◆ **WORK INSTRUCTION**: In the listing below, repeat exactly every line from the first through the line containing "projets de recherche, et", with nothing else.
===== DATA
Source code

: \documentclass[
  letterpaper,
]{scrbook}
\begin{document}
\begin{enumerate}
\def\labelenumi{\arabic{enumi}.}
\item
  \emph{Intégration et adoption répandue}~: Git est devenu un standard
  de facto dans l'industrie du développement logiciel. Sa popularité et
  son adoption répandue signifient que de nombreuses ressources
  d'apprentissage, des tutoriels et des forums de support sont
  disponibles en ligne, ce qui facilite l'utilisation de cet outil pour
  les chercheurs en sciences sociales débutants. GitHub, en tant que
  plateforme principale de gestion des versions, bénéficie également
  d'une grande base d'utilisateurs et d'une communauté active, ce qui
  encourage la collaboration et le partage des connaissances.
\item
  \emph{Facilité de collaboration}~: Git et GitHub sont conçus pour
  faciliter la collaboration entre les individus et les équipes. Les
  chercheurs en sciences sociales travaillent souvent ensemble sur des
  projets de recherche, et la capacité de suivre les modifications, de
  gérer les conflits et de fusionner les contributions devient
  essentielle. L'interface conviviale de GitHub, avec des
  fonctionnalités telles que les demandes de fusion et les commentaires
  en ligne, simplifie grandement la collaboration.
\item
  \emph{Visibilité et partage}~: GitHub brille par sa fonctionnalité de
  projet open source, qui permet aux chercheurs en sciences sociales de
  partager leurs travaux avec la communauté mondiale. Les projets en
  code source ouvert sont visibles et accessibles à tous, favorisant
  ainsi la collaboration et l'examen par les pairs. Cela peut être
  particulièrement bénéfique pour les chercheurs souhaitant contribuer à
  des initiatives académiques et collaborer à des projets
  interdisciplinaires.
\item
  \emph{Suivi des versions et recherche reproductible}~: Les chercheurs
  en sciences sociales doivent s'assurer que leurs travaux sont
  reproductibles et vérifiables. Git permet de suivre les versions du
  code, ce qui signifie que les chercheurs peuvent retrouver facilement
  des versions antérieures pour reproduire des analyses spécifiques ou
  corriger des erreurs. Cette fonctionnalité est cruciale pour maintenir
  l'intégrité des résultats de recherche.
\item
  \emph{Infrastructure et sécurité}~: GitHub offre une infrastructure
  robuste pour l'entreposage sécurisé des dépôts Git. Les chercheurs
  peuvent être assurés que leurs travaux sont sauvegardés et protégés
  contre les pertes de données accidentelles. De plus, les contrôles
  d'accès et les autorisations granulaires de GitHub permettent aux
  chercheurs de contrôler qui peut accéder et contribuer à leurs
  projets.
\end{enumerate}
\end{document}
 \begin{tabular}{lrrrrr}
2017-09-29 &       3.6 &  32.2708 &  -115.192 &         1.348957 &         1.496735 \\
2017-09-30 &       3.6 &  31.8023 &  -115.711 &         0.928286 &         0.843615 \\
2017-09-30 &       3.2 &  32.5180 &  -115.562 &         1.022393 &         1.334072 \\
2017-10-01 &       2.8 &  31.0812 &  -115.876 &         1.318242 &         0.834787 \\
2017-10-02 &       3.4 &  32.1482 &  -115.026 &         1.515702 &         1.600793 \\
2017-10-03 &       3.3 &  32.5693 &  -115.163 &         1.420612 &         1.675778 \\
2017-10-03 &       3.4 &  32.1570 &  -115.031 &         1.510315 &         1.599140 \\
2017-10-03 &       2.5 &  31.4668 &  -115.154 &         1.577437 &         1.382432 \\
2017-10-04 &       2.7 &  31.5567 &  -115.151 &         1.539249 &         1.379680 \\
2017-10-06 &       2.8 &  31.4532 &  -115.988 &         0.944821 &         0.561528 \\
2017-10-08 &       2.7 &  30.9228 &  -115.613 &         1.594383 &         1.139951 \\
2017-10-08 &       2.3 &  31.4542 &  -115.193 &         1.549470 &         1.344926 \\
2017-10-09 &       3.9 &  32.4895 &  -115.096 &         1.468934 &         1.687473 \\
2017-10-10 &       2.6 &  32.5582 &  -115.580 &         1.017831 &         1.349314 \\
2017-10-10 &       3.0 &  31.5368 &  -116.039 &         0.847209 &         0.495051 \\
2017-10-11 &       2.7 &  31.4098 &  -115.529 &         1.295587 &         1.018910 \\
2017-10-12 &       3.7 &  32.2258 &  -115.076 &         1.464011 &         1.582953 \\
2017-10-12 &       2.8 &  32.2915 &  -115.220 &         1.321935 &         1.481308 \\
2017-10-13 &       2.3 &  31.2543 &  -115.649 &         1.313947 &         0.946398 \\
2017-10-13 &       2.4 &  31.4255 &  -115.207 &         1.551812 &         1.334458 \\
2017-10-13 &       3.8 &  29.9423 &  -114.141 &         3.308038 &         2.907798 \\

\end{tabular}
==========
◆ **EXPECTED ANSWER**:
Source code

: \documentclass[
  letterpaper,
]{scrbook}
\begin{document}
\begin{enumerate}
\def\labelenumi{\arabic{enumi}.}
\item
  \emph{Intégration et adoption répandue}~: Git est devenu un standard
  de facto dans l'industrie du développement logiciel. Sa popularité et
  son adoption répandue signifient que de nombreuses ressources
  d'apprentissage, des tutoriels et des forums de support sont
  disponibles en ligne, ce qui facilite l'utilisation de cet outil pour
  les chercheurs en sciences sociales débutants. GitHub, en tant que
  plateforme principale de gestion des versions, bénéficie également
  d'une grande base d'utilisateurs et d'une communauté active, ce qui
  encourage la collaboration et le partage des connaissances.
\item
  \emph{Facilité de collaboration}~: Git et GitHub sont conçus pour
  faciliter la collaboration entre les individus et les équipes. Les
  chercheurs en sciences sociales travaillent souvent ensemble sur des
  projets de recherche, et la capacité de suivre les modifications, de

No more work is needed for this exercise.